Wake Up Sleepyhead
In this world, there are essentially three groups of teenagers: the ones that need no sleep, the ones who need all the sleep, and the ones who ping-pong between the two categories depending on the day.
Peter Parker was in the last category.
He was at Avengers HQ for a long weekend. Tony Stark—the Tony Stark!—had picked him up in a shiny orange convertible just after school on Friday. The plan was that Peter would sleep over two nights in the Commons dormitory, get as much training in over the weekend as he could, and be back in Queens to have dinner with May on Sunday night.
At least, that was the plan.
He was just too excited to sleep.
Sunday morning saw him pop out of bed at 6:30. The sun wasn't up yet, so he waited for it, watching Youtube videos on his phone while hanging upside down from a thread of webbing on the ceiling.
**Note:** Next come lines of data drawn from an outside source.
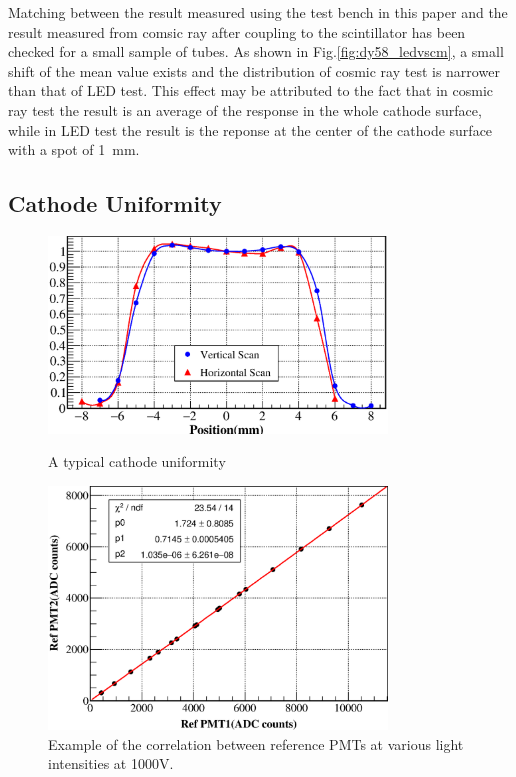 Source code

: \documentclass[5p, times]{elsarticle}
\begin{document}
Matching between the result measured using the test bench in this paper and the result measured from comsic ray after coupling to the scintillator has been checked for a small sample of tubes.
As shown in Fig.\ref{fig:dy58_ledvscm}, a small shift of the mean value exists and the distribution of cosmic ray test is narrower than that of LED test. 
This effect may be attributed to the fact that in cosmic ray test the result is an average of the response in the whole cathode surface, while in LED test the result is the reponse at the center of the cathode surface with a spot of \SI{1}{\milli\meter}.


\subsection{Cathode Uniformity}
\label{sec:psd_cathodescan}

\begin{figure}[h!]
 \centering
 \includegraphics[width=90mm]{cathode_uniformity}
\caption{A typical cathode uniformity}
\label{fig:cathode_uniformity}

 \centering
 \includegraphics[width=90mm]{RelativeGainRef}
\caption{Example of the correlation between reference PMTs at various light intensities at 1000V.}
\label{fig:refgain_relation}
\end{figure} 
\end{document}
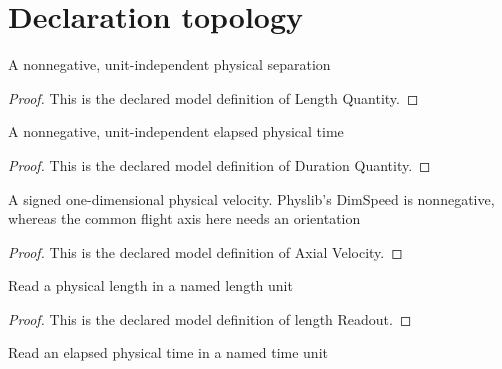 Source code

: \section{Declaration topology}
\begin{definition}
  \label{def:physics:phyx-mini-0607:phyxminiproblems-problemphyxmini0607-lengthquantity}
  A nonnegative, unit-independent physical separation
\end{definition}
\begin{proof}
  This is the declared model definition of Length Quantity.
\end{proof}
\begin{definition}
  \label{def:physics:phyx-mini-0607:phyxminiproblems-problemphyxmini0607-durationquantity}
  A nonnegative, unit-independent elapsed physical time
\end{definition}
\begin{proof}
  This is the declared model definition of Duration Quantity.
\end{proof}
\begin{definition}
  \label{def:physics:phyx-mini-0607:phyxminiproblems-problemphyxmini0607-axialvelocity}
  A signed one-dimensional physical velocity. Physlib's DimSpeed is nonnegative, whereas the common flight axis here needs an orientation
\end{definition}
\begin{proof}
  This is the declared model definition of Axial Velocity.
\end{proof}
\begin{definition}
  \label{def:physics:phyx-mini-0607:phyxminiproblems-problemphyxmini0607-lengthreadout}
  Read a physical length in a named length unit
\end{definition}
\begin{proof}
  This is the declared model definition of length Readout.
\end{proof}
\begin{definition}
  \label{def:physics:phyx-mini-0607:phyxminiproblems-problemphyxmini0607-durationreadout}
  Read an elapsed physical time in a named time unit
\end{definition}
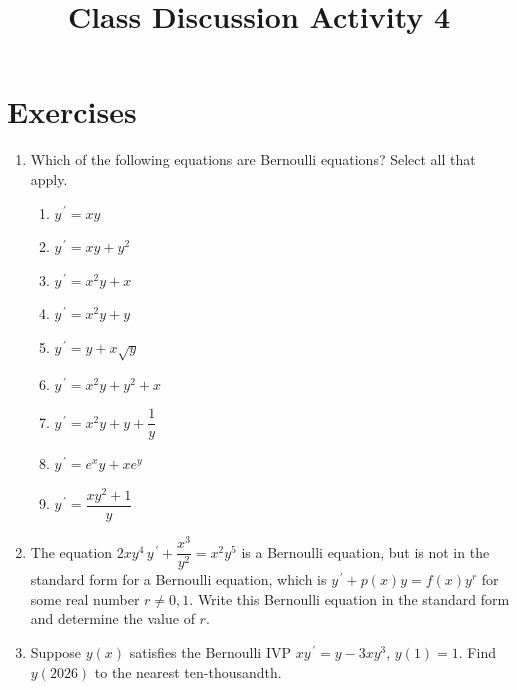 \documentclass{ximera}
\begin{document}
\begin{abstract}
 \end{abstract}

    \title{Class Discussion Activity 4}
    
    \maketitle

\section*{Exercises}

\begin{enumerate}[label=(\arabic*)]


\item Which of the following equations are Bernoulli equations?  Select all that apply.

\begin{enumerate}[label=(\alph*)]
	\item $y^{\,\prime}=xy$
    \item $y^{\,\prime}=xy+y^2$  %
    \item $y^{\,\prime}=x^2y+x$
    \item $y^{\,\prime}=x^2y+y$
    \item $y^{\,\prime}=y+x\sqrt{y}$   %
    \item $y^{\,\prime}=x^2y+y^2+x$ 
    \item $y^{\,\prime}=x^2y+y+\dfrac{1}{y}$   %
    \item $y^{\,\prime}=e^x y +x e^y$ 
    \item $y^{\,\prime}=\dfrac{xy^2+1}{y}$ %
\end{enumerate}


\item The equation $2xy^4\,y^{\,\prime}+\dfrac{x^3}{y^2}=x^2y^5$ is a Bernoulli equation, but is not in the standard form for a Bernoulli equation, which is $y^{\,\prime}+p(x)y=f(x)y^r$ for some real number $r\neq 0,1$.  Write this Bernoulli equation in the standard form and determine the value of $r$. 




\item Suppose $y(x)$ satisfies the Bernoulli IVP $xy^{\,\prime}=y-3xy^3$, $y(1)=1$.  Find $y(2026)$ to the nearest ten-thousandth.


\end{enumerate}
\end{document}
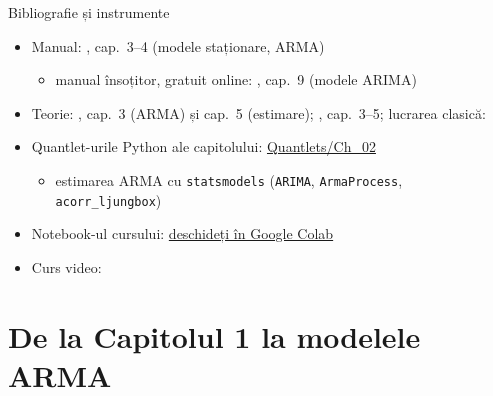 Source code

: \begin{frame}{Bibliografie și instrumente}
\itemsize{\small}
\begin{itemize}
    \item Manual: , cap.~3--4 (modele staționare, ARMA)
    \begin{itemize}
        \item manual însoțitor, gratuit online: , cap.~9 (modele ARIMA)
    \end{itemize}
    \item Teorie: , cap.~3 (ARMA) și cap.~5 (estimare); , cap.~3--5; lucrarea clasică: 
    \item Quantlet-urile Python ale capitolului: \href{https://github.com/danpele/Time-Series-Analysis/tree/main/Quantlets/Ch_02}{Quantlets/Ch\_02}
    \begin{itemize}
        \item estimarea ARMA cu \texttt{statsmodels} (\texttt{ARIMA}, \texttt{ArmaProcess}, \texttt{acorr\_ljungbox})
    \end{itemize}
    \item Notebook-ul cursului: \href{\colaburl{notebooks/EN/chapter2_lecture_notebook.ipynb}}{deschideți în Google Colab}
    \item Curs video: 
\end{itemize}
\end{frame}


\section{De la Capitolul 1 la modelele ARMA}

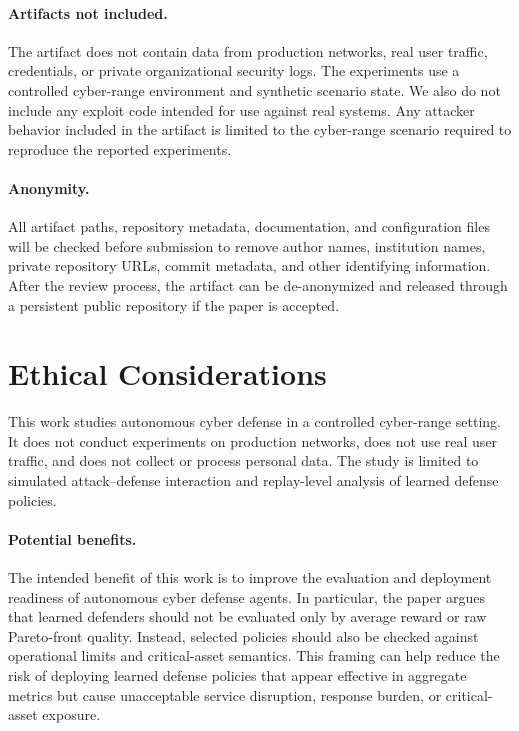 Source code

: \documentclass[sigconf,review,anonymous]{acmart}
\begin{document}
\paragraph{Artifacts not included.}
The artifact does not contain data from production networks, real user
traffic, credentials, or private organizational security logs. The
experiments use a controlled cyber-range environment and synthetic
scenario state. We also do not include any exploit code intended for use
against real systems. Any attacker behavior included in the artifact is
limited to the cyber-range scenario required to reproduce the reported
experiments.

\paragraph{Anonymity.}
All artifact paths, repository metadata, documentation, and configuration
files will be checked before submission to remove author names,
institution names, private repository URLs, commit metadata, and other
identifying information. After the review process, the artifact can be
de-anonymized and released through a persistent public repository if the
paper is accepted.

\section{Ethical Considerations}
\label{app:ethical-considerations}

This work studies autonomous cyber defense in a controlled cyber-range
setting. It does not conduct experiments on production networks, does
not use real user traffic, and does not collect or process personal data.
The study is limited to simulated attack--defense interaction and
replay-level analysis of learned defense policies.

\paragraph{Potential benefits.}
The intended benefit of this work is to improve the evaluation and
deployment readiness of autonomous cyber defense agents. In particular,
the paper argues that learned defenders should not be evaluated only by
average reward or raw Pareto-front quality. Instead, selected policies
should also be checked against operational limits and critical-asset
semantics. This framing can help reduce the risk of deploying learned
defense policies that appear effective in aggregate metrics but cause
unacceptable service disruption, response burden, or critical-asset
exposure.
\end{document}
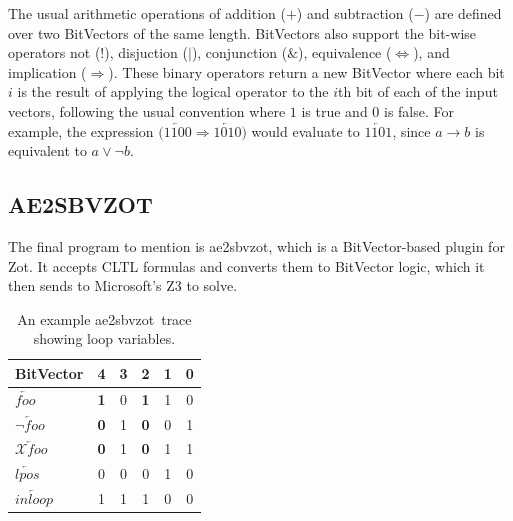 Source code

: \documentclass[a4paper,12pt]{article}
\newcommand*\BitAnd{\mathbin{\&}}
\newcommand*\BitOr{\mathbin{|}}
\newcommand{\BitNeg}{!}
\newcommand{\aez}{ae2sbvzot}
\begin{document}
The usual arithmetic operations of addition (\(+\)) and subtraction (\(-\)) are
defined over two BitVectors of the same length. BitVectors also support the
bit-wise operators not (\(\BitNeg\)), disjuction (\(\BitOr\)), conjunction (\(\BitAnd\)),
equivalence (\(\iff\)), and implication (\(\Rightarrow\)). These binary operators return a
new BitVector where each bit \(i\) is the result of applying the logical
operator to the \(i\)th bit of each of the input vectors, following the usual
convention where \(1\) is true and \(0\) is false. For example, the expression
\(\big( \overleftarrow{1100} \Rightarrow \overleftarrow{1010} \big) \) would
evaluate to \(\overleftarrow{1101}\), since \(a \rightarrow b\) is equivalent to
\(a \lor \neg b\).


\subsection{AE2SBVZOT}\label{zot-encoding}

The final program to mention is \aez, which is a BitVector-based plugin for Zot.
It accepts CLTL formulas and converts them to BitVector logic, which it then
sends to Microsoft's Z3 to solve.

\begin{table}
  \centering
  \caption{An example \aez\ trace showing loop variables.}
  \begin{tabular}{l|c c c c c}
    BitVector & \textbf{4} & 3 & \textbf{2} & 1 & 0 \\
    \midrule
    \(\overleftarrow{foo}\)            & \textbf{1} & 0 & \textbf{1} & 1 & 0 \\
    \(\overleftarrow{\neg foo}\)       & \textbf{0} & 1 & \textbf{0} & 0 & 1 \\
    \(\overleftarrow{\mathcal{X}foo}\) & \textbf{0} & 1 & \textbf{0} & 1 & 1 \\

    \midrule
    \(\overleftarrow{lpos}\)           & 0 & 0 & 0 & 1 & 0 \\
    \(\overleftarrow{inloop}\)         & 1 & 1 & 1 & 0 & 0

  \end{tabular}
  \label{table:zotloop}
 \end{table}
\end{document}
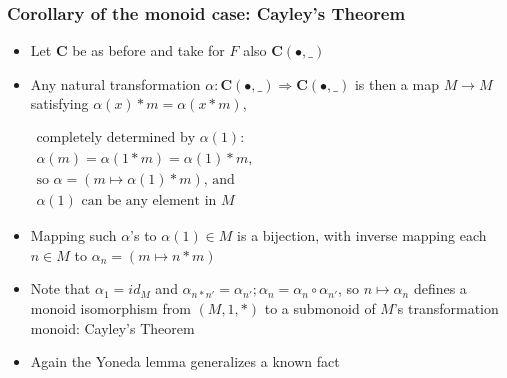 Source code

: \documentclass[handout]{beamer}
\newcommand{\To}{\Rightarrow}
\newcommand{\bfsf}[1]{{\boldsymbol{#1}}}
\newcommand{\CC}{\bfsf{C}}
\begin{document}
\frame
  {   
    \frametitle{Corollary of the monoid case: Cayley's Theorem}\label{Yon:MonCayley}

 \begin{itemize}[<+->]
\item Let $\CC$ be as before and take for $F$ also $\CC(\bullet,\_)$
\item Any natural transformation $\alpha: \CC(\bullet,\_)\To \CC(\bullet,\_)$ is
then a map $M\to M$ satisfying $\alpha(x)*m = \alpha(x*m)$,
$\begin{array}{l}%
\text{completely determined by $\alpha(1)$:}\\
\text{$\alpha(m) = \alpha(1*m)   = \alpha(1)*m$,}\\
\text{so $\alpha = (m\mapsto \alpha(1)*m)$, and}\\ %
\text{$\alpha(1)$ can be any element in $M$}
\end{array}$
\item Mapping such $\alpha$'s to $\alpha(1)\in M$ is a bijection, with inverse
mapping each $n\in M$ to $\alpha_n = (m\mapsto n*m)$ %
\item Note that $\alpha_1 = id_M$ and 
$\alpha_{n*n'} = \alpha_{n'};\alpha_n= \alpha_n\circ\alpha_{n'}$, so
$n\mapsto\alpha_n$ defines a monoid isomorphism  from $(M,1,*)$
to a submonoid of $M$'s transformation monoid: Cayley's Theorem
\item Again  the Yoneda lemma generalizes a known fact
 \end{itemize}

}
\end{document}
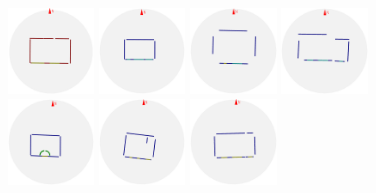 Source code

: \begin{figure}[t]
\begin{minipage}[c]{4.9in}
  \includegraphics[width=0.9in]{../gi2012_userstudy/images/section3/0_2D_walls_rotate_edit} %
  \includegraphics[width=0.9in]{../gi2012_userstudy/images/section3/6_2D_walls_rotate} %
  \includegraphics[width=0.9in]{../gi2012_userstudy/images/section3/7_2D_walls_rotate} %
  \includegraphics[width=0.9in]{../gi2012_userstudy/images/section3/8_2D_walls_rotate}\\ %
  \includegraphics[width=0.9in]{../gi2012_userstudy/images/section3/2_2D_walls_rotate} %
  \includegraphics[width=0.9in]{../gi2012_userstudy/images/section3/3_2D_walls_rotate} %
  \includegraphics[width=0.9in]{../gi2012_userstudy/images/section3/4_2D_walls_rotate} %

\end{minipage}
\end{figure}
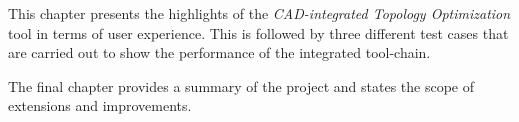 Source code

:   \vspace{1mm}

\noindent This chapter presents the highlights of the \emph{CAD-integrated Topology Optimization} tool in terms of user experience. This is followed by three different test cases that are carried out to show the performance of the integrated tool-chain.
\\

  \vspace{1mm}

\noindent The final chapter provides a summary of the project and states the scope of extensions and improvements.


\begin{comment}
\\
\noindent {\scshape Chapter 4: Summary and future work}  \vspace{1mm}

\noindent The final chapter summarizes the current status of the project and enumerates objectives for the next phase. \todourgent{Check if consistent with what the Gods want. -Saumi}
\\
\end{comment}

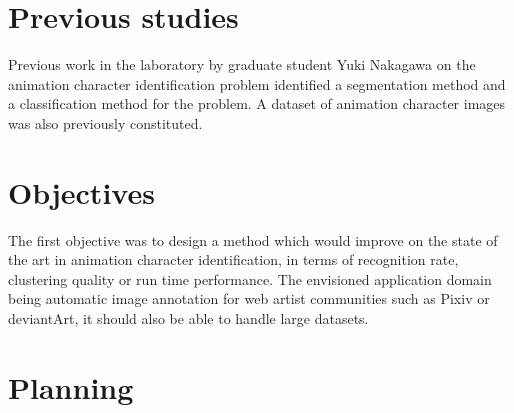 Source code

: \section{Previous studies}
Previous work in the laboratory by graduate student Yuki Nakagawa on the animation character identification problem identified a segmentation method\cite{felzenszwalb2004efficient} and a classification method\cite{harchaoui2007image} for the problem. A dataset of animation character images was also previously constituted.
\section{Objectives}
The first objective was to design a method which would improve on the state of the art in animation character identification, in terms of recognition rate, clustering quality or run time performance. The envisioned application domain being automatic image annotation for web artist communities such as Pixiv\footnotemark[1]
 or deviantArt\footnotemark[2],
it should also be able to handle large datasets.
\section{Planning} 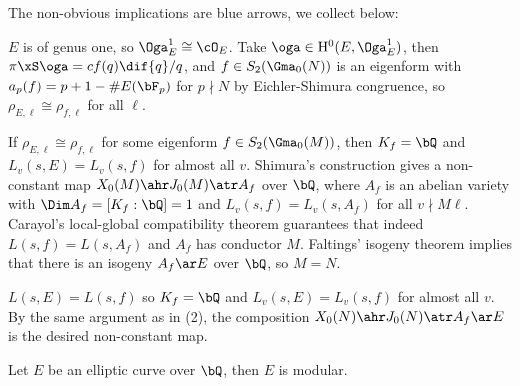 \documentclass[article, a4paper, twoside]{universal}
\begin{document}
\begin{prf}
	The non-obvious implications are blue arrows, we collect below:

	\begin{enr}[label = (\arabic*)]
		\item $E$ is of genus one, so $\Oga_{E}^{1}\cong\cO_{E}$. Take $\oga\in \mathrm{H}_{}^{0}(E,\Oga_{E}^{1})$, then $\pi\xS\oga=cf(q)\dif{q}/q$, and $f\in S_{2}(\Gma_{0}(N))$ is an eigenform with $a_{p}(f)=p+1-\#E(\bF_{p})$ for $p\nmid N$ by Eichler-Shimura congruence, so $\rho_{E,\ell}\cong\rho_{f,\ell}$ for all $\ell$.
		\item If $\rho_{E,\ell}\cong\rho_{f,\ell}$ for some eigenform $f\in S_{2}(\Gma_{0}(M))$, then $K_{f}=\bQ$ and $L_{v}(s,E)=L_{v}(s,f)$ for almost all $v$. Shimura's construction\cite[7.14]{Shimura1971AF} gives a non-constant map $X_{0}(M)\ahr J_{0}(M)\atr A_{f}$ over $\bQ$, where $A_{f}$ is an abelian variety with $\Dim A_{f}=[K_{f}:\bQ]=1$ and $L_{v}(s,f)=L_{v}(s,A_{f})$ for all $v\nmid M\ell$. Carayol's local-global compatibility theorem\cite[0.8]{Carayol1986Representations} guarantees that indeed $L(s,f)=L(s,A_{f})$ and $A_{f}$ has conductor $M$. Faltings' isogeny theorem\cite[Page~361]{Faltings1983Mordell} implies that there is an isogeny $A_{f}\ar E$ over $\bQ$, so $M=N$.
		\item $L(s,E)=L(s,f)$ so $K_{f}=\bQ$ and $L_{v}(s,E)=L_{v}(s,f)$ for almost all $v$. By the same argument as in (2), the composition $X_{0}(N)\ahr J_{0}(N)\atr A_{f}\ar E$ is the desired non-constant map.
	\end{enr}
\end{prf}

\begin{thm}
	Let $E$ be an elliptic curve over $\bQ$, then $E$ is modular.
\end{thm}
\end{document}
Half an hour later at 7:00, he threw his slippers at the alarm clock to turn it off. By 7:30, he was showered, dressed, brushed, combed, and cologned, and enough people were awake that he didn't feel bad running around the HQ in an excited frenzy.
Sure, he'd only gotten to sleep at like 3:00 in the morning last night and he was probably gonna crash at some point, but gosh darn it he'd chugged a Redbull and inhaled a bagel heaped with Nutella and he was gonna ride this buzz in his head for the whole day until he crashed and fell on his face and exploded into flames.
Everybody else seemed sluggish. It was kinda hilarious to see so many superheroes with bedheads. Even the Black Widow's hair was kinda frizzy. He didn't even know it could do that.
"Where's Mr. Steve?" he finally asked. It was 8:00, time to start drills, and despite all the faces he'd seen, Captain America wasn't one of them.
Clint Barton—aka Hawkeye, aka The World's Greatest Marksman, aka purveyor of bad jokes and puns—shrugged one shoulder as he bent over his coffee. "No idea." He looked up at the ceiling. "JARVIS?"
A crisp British voice immediately answered out of nowhere. Peter jumped. Right, right, robot voice in the ceiling. He really needed to get used to that.
"Captain Rogers is asleep in his quarters," said JARVIS.
At that, Clint perked up. "No way!" he grinned sleepily. "We're up earlier than Cap!"
Peter tilted his head to one side. "Is that weird?"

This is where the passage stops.